You are viewing a plain text version of this content. The canonical link for it is here.
Posted to users@spamassassin.apache.org by Robert Menschel <Ro...@Menschel.net> on 2004/09/21 05:30:34 UTC

Nightly Masscheck question

I've managed to get my nightly mass-check run operational.

I still need to work on my weekly --net enabled check -- haven't had one
of those complete yet, but the daily (local) mass-check runs to
completion successfully.

Just checking ... the mass-check process kicks off at 02:10 am PDT. It
runs for about 7 hours, finishing up this morning at 09:03 am PDT (09:13
if you count the rsync of results back to the server).

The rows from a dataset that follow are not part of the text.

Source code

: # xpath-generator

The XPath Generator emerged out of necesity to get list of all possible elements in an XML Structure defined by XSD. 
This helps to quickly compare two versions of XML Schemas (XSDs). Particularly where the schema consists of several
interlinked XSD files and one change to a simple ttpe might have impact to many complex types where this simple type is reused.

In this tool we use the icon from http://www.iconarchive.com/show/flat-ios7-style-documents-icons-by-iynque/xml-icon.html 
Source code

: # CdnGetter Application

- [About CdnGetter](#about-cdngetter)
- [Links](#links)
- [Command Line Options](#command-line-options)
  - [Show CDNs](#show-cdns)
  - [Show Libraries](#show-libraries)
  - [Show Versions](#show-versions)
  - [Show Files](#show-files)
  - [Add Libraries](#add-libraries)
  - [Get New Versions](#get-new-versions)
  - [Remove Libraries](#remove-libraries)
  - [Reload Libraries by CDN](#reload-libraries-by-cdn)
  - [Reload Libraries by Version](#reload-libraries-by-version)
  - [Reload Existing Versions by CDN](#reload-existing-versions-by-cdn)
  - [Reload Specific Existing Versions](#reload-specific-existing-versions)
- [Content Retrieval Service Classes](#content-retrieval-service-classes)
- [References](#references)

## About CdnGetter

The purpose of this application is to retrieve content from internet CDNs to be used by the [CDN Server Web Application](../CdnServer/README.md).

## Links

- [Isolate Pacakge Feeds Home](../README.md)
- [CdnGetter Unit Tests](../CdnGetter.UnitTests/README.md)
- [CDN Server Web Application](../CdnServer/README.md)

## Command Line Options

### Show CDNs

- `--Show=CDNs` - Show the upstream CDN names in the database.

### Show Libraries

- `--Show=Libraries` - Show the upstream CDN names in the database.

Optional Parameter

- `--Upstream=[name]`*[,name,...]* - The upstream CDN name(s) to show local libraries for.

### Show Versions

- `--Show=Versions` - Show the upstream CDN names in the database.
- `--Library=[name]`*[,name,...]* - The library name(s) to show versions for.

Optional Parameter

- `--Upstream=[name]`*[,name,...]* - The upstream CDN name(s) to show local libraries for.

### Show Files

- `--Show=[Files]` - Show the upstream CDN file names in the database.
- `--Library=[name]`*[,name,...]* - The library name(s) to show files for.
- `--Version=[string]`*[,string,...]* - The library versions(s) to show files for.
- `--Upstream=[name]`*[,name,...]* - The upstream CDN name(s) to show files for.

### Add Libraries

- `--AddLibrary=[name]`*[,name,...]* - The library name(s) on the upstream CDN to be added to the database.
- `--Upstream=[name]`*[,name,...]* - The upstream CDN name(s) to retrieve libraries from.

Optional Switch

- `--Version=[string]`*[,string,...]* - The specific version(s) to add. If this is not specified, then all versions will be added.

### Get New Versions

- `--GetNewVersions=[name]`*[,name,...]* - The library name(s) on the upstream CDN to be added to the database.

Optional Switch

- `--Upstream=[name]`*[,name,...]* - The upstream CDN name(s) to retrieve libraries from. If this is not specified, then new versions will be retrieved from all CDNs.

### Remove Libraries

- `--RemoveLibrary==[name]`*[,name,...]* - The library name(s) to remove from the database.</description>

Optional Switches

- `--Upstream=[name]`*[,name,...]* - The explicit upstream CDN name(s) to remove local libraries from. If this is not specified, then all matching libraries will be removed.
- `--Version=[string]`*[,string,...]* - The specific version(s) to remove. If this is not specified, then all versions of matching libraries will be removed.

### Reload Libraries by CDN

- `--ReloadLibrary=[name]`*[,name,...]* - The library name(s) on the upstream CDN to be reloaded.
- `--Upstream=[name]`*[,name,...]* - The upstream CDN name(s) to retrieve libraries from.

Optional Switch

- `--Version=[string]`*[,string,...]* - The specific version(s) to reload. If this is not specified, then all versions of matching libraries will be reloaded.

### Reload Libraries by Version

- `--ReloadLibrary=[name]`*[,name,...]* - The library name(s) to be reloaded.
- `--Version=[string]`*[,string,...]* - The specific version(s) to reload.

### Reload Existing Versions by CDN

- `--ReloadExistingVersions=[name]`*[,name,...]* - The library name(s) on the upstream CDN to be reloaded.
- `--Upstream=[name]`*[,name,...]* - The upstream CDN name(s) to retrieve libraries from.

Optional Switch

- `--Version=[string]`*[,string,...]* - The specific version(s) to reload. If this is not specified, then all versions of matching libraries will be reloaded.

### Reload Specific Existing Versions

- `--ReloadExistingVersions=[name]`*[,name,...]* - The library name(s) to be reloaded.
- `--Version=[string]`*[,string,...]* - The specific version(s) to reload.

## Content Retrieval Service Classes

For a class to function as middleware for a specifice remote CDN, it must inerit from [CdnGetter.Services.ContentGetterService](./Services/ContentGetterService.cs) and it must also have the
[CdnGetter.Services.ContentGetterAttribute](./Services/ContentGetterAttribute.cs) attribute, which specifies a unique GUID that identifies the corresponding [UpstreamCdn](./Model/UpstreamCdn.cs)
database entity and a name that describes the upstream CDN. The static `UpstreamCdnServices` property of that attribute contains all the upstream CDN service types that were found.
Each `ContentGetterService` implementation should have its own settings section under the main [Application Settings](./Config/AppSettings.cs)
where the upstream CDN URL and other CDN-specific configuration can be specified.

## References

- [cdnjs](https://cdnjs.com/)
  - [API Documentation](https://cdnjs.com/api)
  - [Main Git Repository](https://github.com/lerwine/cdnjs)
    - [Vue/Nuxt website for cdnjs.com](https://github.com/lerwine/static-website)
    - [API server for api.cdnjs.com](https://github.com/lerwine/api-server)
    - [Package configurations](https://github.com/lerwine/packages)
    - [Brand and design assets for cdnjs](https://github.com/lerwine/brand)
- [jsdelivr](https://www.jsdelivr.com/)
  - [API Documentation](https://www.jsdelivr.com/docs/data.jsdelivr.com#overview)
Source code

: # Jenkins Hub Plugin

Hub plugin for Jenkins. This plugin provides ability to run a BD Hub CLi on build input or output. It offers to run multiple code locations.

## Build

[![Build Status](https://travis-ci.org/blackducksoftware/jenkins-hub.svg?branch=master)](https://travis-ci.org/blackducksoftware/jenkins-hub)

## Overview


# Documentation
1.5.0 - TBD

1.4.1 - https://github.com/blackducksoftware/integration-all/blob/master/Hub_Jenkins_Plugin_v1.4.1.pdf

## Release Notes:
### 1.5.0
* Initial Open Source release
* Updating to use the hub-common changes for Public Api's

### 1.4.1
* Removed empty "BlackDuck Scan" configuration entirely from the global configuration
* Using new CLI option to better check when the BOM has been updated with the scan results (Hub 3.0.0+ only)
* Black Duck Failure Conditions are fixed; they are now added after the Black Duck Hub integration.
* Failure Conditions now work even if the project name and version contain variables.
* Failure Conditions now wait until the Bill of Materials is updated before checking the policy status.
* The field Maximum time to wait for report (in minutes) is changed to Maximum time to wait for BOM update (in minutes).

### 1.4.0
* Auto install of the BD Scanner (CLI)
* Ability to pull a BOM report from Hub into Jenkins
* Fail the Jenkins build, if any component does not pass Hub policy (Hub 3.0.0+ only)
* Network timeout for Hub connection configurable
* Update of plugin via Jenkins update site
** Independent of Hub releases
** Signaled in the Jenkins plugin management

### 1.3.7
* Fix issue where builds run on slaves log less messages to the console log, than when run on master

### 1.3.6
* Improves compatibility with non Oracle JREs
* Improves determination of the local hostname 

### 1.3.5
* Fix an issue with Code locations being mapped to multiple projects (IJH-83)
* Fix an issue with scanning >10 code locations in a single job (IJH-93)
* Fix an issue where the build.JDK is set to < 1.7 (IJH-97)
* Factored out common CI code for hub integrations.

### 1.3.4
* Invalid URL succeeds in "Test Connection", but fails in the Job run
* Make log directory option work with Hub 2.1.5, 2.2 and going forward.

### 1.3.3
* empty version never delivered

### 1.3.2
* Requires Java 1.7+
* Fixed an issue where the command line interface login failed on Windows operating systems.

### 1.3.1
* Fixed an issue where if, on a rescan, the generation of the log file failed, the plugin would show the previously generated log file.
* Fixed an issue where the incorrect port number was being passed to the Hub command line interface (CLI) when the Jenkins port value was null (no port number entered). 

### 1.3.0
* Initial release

Is this a usual/acceptable elapsed execution time?  If everyone else's
mass-check runs in only 2-3 hours, then I'd like to know so I can find
out why mine takes so long.  If everyone else's takes the same ballpark,
then I'm happy with what it does.

Thanks for any feedback.

Bob Menschel




Re: Nightly Masscheck question

Posted by Theo Van Dinter <fe...@kluge.net>.
On Tue, Sep 21, 2004 at 12:12:51AM -0700, Robert Menschel wrote:
> 30k message, 15k ham and 15k spam, -j 2, --restart 500 (I don't bother
> with restarts on my personal mass-checks; do they help?).

Hrm.  Sorta?  ;)   I generally only use restart for net checks due to them
sometime getting "persnickety".  Over time, I've found that to be DCC getting
wedged.  For some reason, restarting the children periodically helped that.
restart is also useful if you find the mass-check children growing really
large, which can happen depending on your input message stream.

> Is Bayes a significant contributor to the nightly results, or would
> things work just as well if I turned it off?  What about the
> auto-whitelist function?

ah...  to start, I'd just leave them off.  we typically only do sets 0 and 1
for the nightly/weekly runs, and the AWL doesn't really help with that imo.

> FYI, I'll be documenting what I've done, and repeating it to make sure it
> works, and then will put this up on the SA Wiki as a how-to for doing
> nightly mass-checks under Cygwin.

great, thanks! :)

-- 
Randomly Generated Tagline:
Just put in another goto, and then it'll be readable.  :-)
              -- Larry Wall in <19...@wall.org>

Re[2]: Nightly Masscheck question

Posted by Robert Menschel <Ro...@Menschel.net>.
Hello Theo,

Monday, September 20, 2004, 8:44:56 PM, you wrote:

TVD> FWIW: I think this is a dev question, not a users question.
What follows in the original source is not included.